::: DATA EXTRACT
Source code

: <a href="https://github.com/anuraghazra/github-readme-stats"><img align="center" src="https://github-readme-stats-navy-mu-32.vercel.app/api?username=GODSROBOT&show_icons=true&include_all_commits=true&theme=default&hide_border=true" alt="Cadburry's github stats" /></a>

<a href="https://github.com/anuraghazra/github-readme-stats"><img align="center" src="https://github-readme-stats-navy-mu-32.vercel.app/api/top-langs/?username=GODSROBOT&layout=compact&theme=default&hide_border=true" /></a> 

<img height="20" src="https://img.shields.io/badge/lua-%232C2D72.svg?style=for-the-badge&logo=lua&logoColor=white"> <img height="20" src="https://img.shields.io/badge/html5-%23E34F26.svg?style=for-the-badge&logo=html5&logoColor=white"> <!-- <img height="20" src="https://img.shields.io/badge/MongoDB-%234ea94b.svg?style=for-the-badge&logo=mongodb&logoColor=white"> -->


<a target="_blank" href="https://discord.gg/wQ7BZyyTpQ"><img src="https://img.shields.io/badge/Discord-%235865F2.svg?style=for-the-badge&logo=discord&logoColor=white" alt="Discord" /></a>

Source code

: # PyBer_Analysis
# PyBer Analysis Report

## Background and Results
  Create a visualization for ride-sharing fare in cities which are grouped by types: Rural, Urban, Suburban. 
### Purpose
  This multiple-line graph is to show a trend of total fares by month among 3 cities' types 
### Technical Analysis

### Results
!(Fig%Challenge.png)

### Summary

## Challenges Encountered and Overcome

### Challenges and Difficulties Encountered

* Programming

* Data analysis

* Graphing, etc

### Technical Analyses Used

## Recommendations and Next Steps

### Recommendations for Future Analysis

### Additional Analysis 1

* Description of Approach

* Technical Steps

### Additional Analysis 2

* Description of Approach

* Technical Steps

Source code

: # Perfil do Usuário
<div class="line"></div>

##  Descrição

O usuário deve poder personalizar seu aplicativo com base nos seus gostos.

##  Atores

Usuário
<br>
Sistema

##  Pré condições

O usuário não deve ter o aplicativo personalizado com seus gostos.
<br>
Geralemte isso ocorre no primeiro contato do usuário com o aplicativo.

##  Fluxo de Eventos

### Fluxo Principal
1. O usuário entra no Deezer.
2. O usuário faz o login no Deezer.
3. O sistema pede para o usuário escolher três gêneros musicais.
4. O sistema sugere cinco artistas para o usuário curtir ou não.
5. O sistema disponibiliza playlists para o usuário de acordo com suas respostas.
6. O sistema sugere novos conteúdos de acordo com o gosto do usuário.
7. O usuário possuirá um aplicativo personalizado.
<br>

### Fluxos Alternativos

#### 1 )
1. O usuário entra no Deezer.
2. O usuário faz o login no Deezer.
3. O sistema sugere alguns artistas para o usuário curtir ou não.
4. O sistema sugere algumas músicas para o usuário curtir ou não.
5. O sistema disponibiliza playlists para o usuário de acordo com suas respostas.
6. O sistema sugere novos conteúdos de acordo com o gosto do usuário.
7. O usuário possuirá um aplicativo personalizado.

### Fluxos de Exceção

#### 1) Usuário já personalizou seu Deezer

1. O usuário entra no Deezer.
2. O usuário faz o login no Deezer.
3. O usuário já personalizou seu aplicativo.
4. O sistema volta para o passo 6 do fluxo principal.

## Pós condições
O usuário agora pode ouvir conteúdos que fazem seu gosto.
::::::
[YOUR GOAL] Could you copy every record above exactly as written?

[OUTPUT OF THE EXERCISE]
Source code

: <a href="https://github.com/anuraghazra/github-readme-stats"><img align="center" src="https://github-readme-stats-navy-mu-32.vercel.app/api?username=GODSROBOT&show_icons=true&include_all_commits=true&theme=default&hide_border=true" alt="Cadburry's github stats" /></a>

<a href="https://github.com/anuraghazra/github-readme-stats"><img align="center" src="https://github-readme-stats-navy-mu-32.vercel.app/api/top-langs/?username=GODSROBOT&layout=compact&theme=default&hide_border=true" /></a> 

<img height="20" src="https://img.shields.io/badge/lua-%232C2D72.svg?style=for-the-badge&logo=lua&logoColor=white"> <img height="20" src="https://img.shields.io/badge/html5-%23E34F26.svg?style=for-the-badge&logo=html5&logoColor=white"> <!-- <img height="20" src="https://img.shields.io/badge/MongoDB-%234ea94b.svg?style=for-the-badge&logo=mongodb&logoColor=white"> -->


<a target="_blank" href="https://discord.gg/wQ7BZyyTpQ"><img src="https://img.shields.io/badge/Discord-%235865F2.svg?style=for-the-badge&logo=discord&logoColor=white" alt="Discord" /></a>

Source code

: # PyBer_Analysis
# PyBer Analysis Report

## Background and Results
  Create a visualization for ride-sharing fare in cities which are grouped by types: Rural, Urban, Suburban. 
### Purpose
  This multiple-line graph is to show a trend of total fares by month among 3 cities' types 
### Technical Analysis

### Results
!(Fig%Challenge.png)

### Summary

## Challenges Encountered and Overcome

### Challenges and Difficulties Encountered

* Programming

* Data analysis

* Graphing, etc

### Technical Analyses Used

## Recommendations and Next Steps

### Recommendations for Future Analysis

### Additional Analysis 1

* Description of Approach

* Technical Steps

### Additional Analysis 2

* Description of Approach

* Technical Steps

Source code

: # Perfil do Usuário
<div class="line"></div>

##  Descrição

O usuário deve poder personalizar seu aplicativo com base nos seus gostos.

##  Atores

Usuário
<br>
Sistema

##  Pré condições

O usuário não deve ter o aplicativo personalizado com seus gostos.
<br>
Geralemte isso ocorre no primeiro contato do usuário com o aplicativo.

##  Fluxo de Eventos

### Fluxo Principal
1. O usuário entra no Deezer.
2. O usuário faz o login no Deezer.
3. O sistema pede para o usuário escolher três gêneros musicais.
4. O sistema sugere cinco artistas para o usuário curtir ou não.
5. O sistema disponibiliza playlists para o usuário de acordo com suas respostas.
6. O sistema sugere novos conteúdos de acordo com o gosto do usuário.
7. O usuário possuirá um aplicativo personalizado.
<br>

### Fluxos Alternativos

#### 1 )
1. O usuário entra no Deezer.
2. O usuário faz o login no Deezer.
3. O sistema sugere alguns artistas para o usuário curtir ou não.
4. O sistema sugere algumas músicas para o usuário curtir ou não.
5. O sistema disponibiliza playlists para o usuário de acordo com suas respostas.
6. O sistema sugere novos conteúdos de acordo com o gosto do usuário.
7. O usuário possuirá um aplicativo personalizado.

### Fluxos de Exceção

#### 1) Usuário já personalizou seu Deezer

1. O usuário entra no Deezer.
2. O usuário faz o login no Deezer.
3. O usuário já personalizou seu aplicativo.
4. O sistema volta para o passo 6 do fluxo principal.

## Pós condições
O usuário agora pode ouvir conteúdos que fazem seu gosto.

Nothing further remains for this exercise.